Migrating Germans, Invading Huns, Expanding Slavs Destroyed Roman Order; Hun Horde Routed Goths, Burst into Central Europe
Attila Yields to Gothic Valor; Germans Drive Asiatics from Europe
THE GOTHIC NATION, as was mentioned in the previous installment, had established itself on the southern shore of the Baltic, around the mouth of the Vistula, before 300 B.C. Prior to that the Goths had lived in southern Sweden.
Like the other Germans of their time, the Goths were tall, sturdily built, and Nordic in coloration, with blue or grey eyes and hair colors ranging from red to almost white. Roman reports describe them as the tallest of the Germans, with especially large hands and feet — perhaps a trait resulting from the local mixture of Indo-European and Cro-Magnon races in Sweden.
Soon they were also the richest of the Germans. In direct contact with the amber-gathering Baltic tribes to the east, the Goths monopolized the amber trade. For centuries Gothic caravans loaded with furs and amber pushed southward to sell their goods in the trading centers of the Roman Empire.
Then, in the third quarter of the second century of the present era, during the reign of Roman Emperor Marcus Aurelius, the Goths began a general movement to the southeast. Hundreds of thousands of them, taking their families, their cattle, and all their household goods, marched back toward the ancient Indo-European homeland their ancestors had left thousands of years earlier.
Historians can only speculate on the cause of this great migration: overpopulation in the Gothic north, local depletion of the soil, the lure of potential conquests, or the disruption and pressure caused by the movement of nearby tribes. Whether the last was a cause of the Gothic trek or not, it was certainly a concomitant; whenever one tribe moved to a new territory, it almost necessarily set into motion an ever-spreading, domino-like sequence of moves among other tribes.

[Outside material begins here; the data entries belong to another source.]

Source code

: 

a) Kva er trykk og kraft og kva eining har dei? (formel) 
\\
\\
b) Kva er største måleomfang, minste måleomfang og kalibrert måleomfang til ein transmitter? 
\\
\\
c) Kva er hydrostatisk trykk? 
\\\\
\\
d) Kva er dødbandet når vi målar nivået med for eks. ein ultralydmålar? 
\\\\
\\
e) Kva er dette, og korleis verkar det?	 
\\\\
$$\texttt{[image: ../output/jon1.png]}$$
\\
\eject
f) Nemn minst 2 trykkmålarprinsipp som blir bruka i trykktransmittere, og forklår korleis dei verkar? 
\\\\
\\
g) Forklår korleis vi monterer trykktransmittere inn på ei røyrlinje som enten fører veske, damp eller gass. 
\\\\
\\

The Gothic movement to the southeast was accompanied by a greatly increased German pressure on the Roman Empire’s northern border, as Marcomanni, Chatti, Quadi, and other tribes attacked repeatedly along the broad Danubian front.
The Early Slavs
The migration of the Goths also affected another people: the Slavs, through whose lands the Goths passed. The Slavs — or, better, those whose descendants were later known to the world as Slavs — were, like the Celts, Germans, and Balts (and also the earliest Romans and Greeks), an Indo-European people, and, therefore, of Nordic race.

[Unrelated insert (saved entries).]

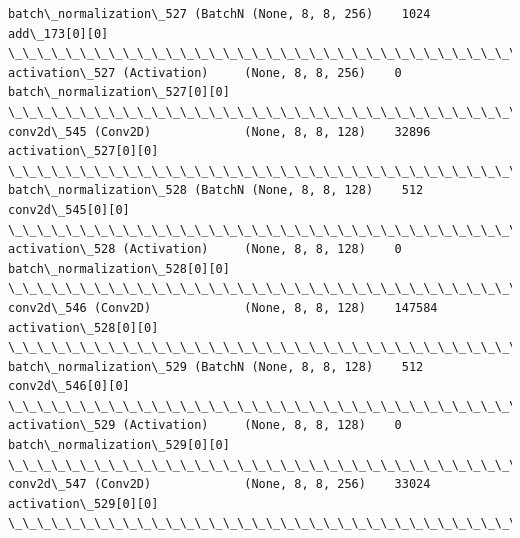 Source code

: \documentclass[11pt]{article}
\begin{document}
\begin{Verbatim}[commandchars=\\\{\}]
batch\_normalization\_527 (BatchN (None, 8, 8, 256)    1024        add\_173[0][0]                    
\_\_\_\_\_\_\_\_\_\_\_\_\_\_\_\_\_\_\_\_\_\_\_\_\_\_\_\_\_\_\_\_\_\_\_\_\_\_\_\_\_\_\_\_\_\_\_\_\_\_\_\_\_\_\_\_\_\_\_\_\_\_\_\_\_\_\_\_\_\_\_\_\_\_\_\_\_\_\_\_\_\_\_\_\_\_\_\_\_\_\_\_\_\_\_\_\_\_
activation\_527 (Activation)     (None, 8, 8, 256)    0           batch\_normalization\_527[0][0]    
\_\_\_\_\_\_\_\_\_\_\_\_\_\_\_\_\_\_\_\_\_\_\_\_\_\_\_\_\_\_\_\_\_\_\_\_\_\_\_\_\_\_\_\_\_\_\_\_\_\_\_\_\_\_\_\_\_\_\_\_\_\_\_\_\_\_\_\_\_\_\_\_\_\_\_\_\_\_\_\_\_\_\_\_\_\_\_\_\_\_\_\_\_\_\_\_\_\_
conv2d\_545 (Conv2D)             (None, 8, 8, 128)    32896       activation\_527[0][0]             
\_\_\_\_\_\_\_\_\_\_\_\_\_\_\_\_\_\_\_\_\_\_\_\_\_\_\_\_\_\_\_\_\_\_\_\_\_\_\_\_\_\_\_\_\_\_\_\_\_\_\_\_\_\_\_\_\_\_\_\_\_\_\_\_\_\_\_\_\_\_\_\_\_\_\_\_\_\_\_\_\_\_\_\_\_\_\_\_\_\_\_\_\_\_\_\_\_\_
batch\_normalization\_528 (BatchN (None, 8, 8, 128)    512         conv2d\_545[0][0]                 
\_\_\_\_\_\_\_\_\_\_\_\_\_\_\_\_\_\_\_\_\_\_\_\_\_\_\_\_\_\_\_\_\_\_\_\_\_\_\_\_\_\_\_\_\_\_\_\_\_\_\_\_\_\_\_\_\_\_\_\_\_\_\_\_\_\_\_\_\_\_\_\_\_\_\_\_\_\_\_\_\_\_\_\_\_\_\_\_\_\_\_\_\_\_\_\_\_\_
activation\_528 (Activation)     (None, 8, 8, 128)    0           batch\_normalization\_528[0][0]    
\_\_\_\_\_\_\_\_\_\_\_\_\_\_\_\_\_\_\_\_\_\_\_\_\_\_\_\_\_\_\_\_\_\_\_\_\_\_\_\_\_\_\_\_\_\_\_\_\_\_\_\_\_\_\_\_\_\_\_\_\_\_\_\_\_\_\_\_\_\_\_\_\_\_\_\_\_\_\_\_\_\_\_\_\_\_\_\_\_\_\_\_\_\_\_\_\_\_
conv2d\_546 (Conv2D)             (None, 8, 8, 128)    147584      activation\_528[0][0]             
\_\_\_\_\_\_\_\_\_\_\_\_\_\_\_\_\_\_\_\_\_\_\_\_\_\_\_\_\_\_\_\_\_\_\_\_\_\_\_\_\_\_\_\_\_\_\_\_\_\_\_\_\_\_\_\_\_\_\_\_\_\_\_\_\_\_\_\_\_\_\_\_\_\_\_\_\_\_\_\_\_\_\_\_\_\_\_\_\_\_\_\_\_\_\_\_\_\_
batch\_normalization\_529 (BatchN (None, 8, 8, 128)    512         conv2d\_546[0][0]                 
\_\_\_\_\_\_\_\_\_\_\_\_\_\_\_\_\_\_\_\_\_\_\_\_\_\_\_\_\_\_\_\_\_\_\_\_\_\_\_\_\_\_\_\_\_\_\_\_\_\_\_\_\_\_\_\_\_\_\_\_\_\_\_\_\_\_\_\_\_\_\_\_\_\_\_\_\_\_\_\_\_\_\_\_\_\_\_\_\_\_\_\_\_\_\_\_\_\_
activation\_529 (Activation)     (None, 8, 8, 128)    0           batch\_normalization\_529[0][0]    
\_\_\_\_\_\_\_\_\_\_\_\_\_\_\_\_\_\_\_\_\_\_\_\_\_\_\_\_\_\_\_\_\_\_\_\_\_\_\_\_\_\_\_\_\_\_\_\_\_\_\_\_\_\_\_\_\_\_\_\_\_\_\_\_\_\_\_\_\_\_\_\_\_\_\_\_\_\_\_\_\_\_\_\_\_\_\_\_\_\_\_\_\_\_\_\_\_\_
conv2d\_547 (Conv2D)             (None, 8, 8, 256)    33024       activation\_529[0][0]             
\_\_\_\_\_\_\_\_\_\_\_\_\_\_\_\_\_\_\_\_\_\_\_\_\_\_\_\_\_\_\_\_\_\_\_\_\_\_\_\_\_\_\_\_\_\_\_\_\_\_\_\_\_\_\_\_\_\_\_\_\_\_\_\_\_\_\_\_\_\_\_\_\_\_\_\_\_\_\_\_\_\_\_\_\_\_\_\_\_\_\_\_\_\_\_\_\_\_

\end{Verbatim}
\end{document}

The origin of the word “Slav” (and its immediate relatives, such as “Slovene”) has been disputed by the etymologists. Some see the Slavic word slava, meaning “glory,” as the source; this is the meaning of the ending “-slav” in such Slavic personal names as Boguslav and Miroslav. Others trace the word to the Slavic slovo, meaning “word” (i.e., the Slavs are all those sharing the same tongue); slowien, meaning “flax” (a symbol of purity among the early Slavs); or slova, meaning “marsh” (an allusion to the marshy condition of portions of the Slavic homeland).
Closest to Home
Of all the Indo-European peoples who carved out new homelands for themselves in Europe during the Neolithic and the early Bronze Age, the ancestors of the Slavs stayed closest to the ancient homeland in the steppes of southern Russia. Some 100 to 200 miles north of the Black Sea the Pontic steppe of ancient times merged into a region of mixed forest and grassland, more suitable for farming and less for grazing than the steppe itself. It was into this region, centered on the middle Dnieper basin and stretching some 600 miles from the Carpathians in the west to the upper Donets basin in the east, roughly from modern Lvov to Kharkov, that the Indo-European ancestors of the Slavs moved prior to 2,000 B.C.
Despite their proximity to the old homeland, however, these proto-Slavs apparently made a more complete transformation in lifestyle, from wide-ranging mounted warriors and pastoralists to settled farmers, than any other Indo-European group. Although their nobility in later times — actually the descendants of their Scythian conquerors — rode horses, the Slavs entered history on foot rather than on horseback like the other Indo-Europeans.
By about 1,000 B.C. the proto-Slavic area of Europe had shifted somewhat westward, encompassing the upper Vistula valley. And around 700 B.C. the entire area was conquered by Scythians, an Indo-European warrior-people from the south. When the Greek historian Herodotus wrote of the Slavs in the fifth century B.C., he referred to them as “Scythian farmers,” although he distinguished them from the Scythians proper, or Royal Scythians, the warrior aristocracy which ruled a dozen conquered peoples.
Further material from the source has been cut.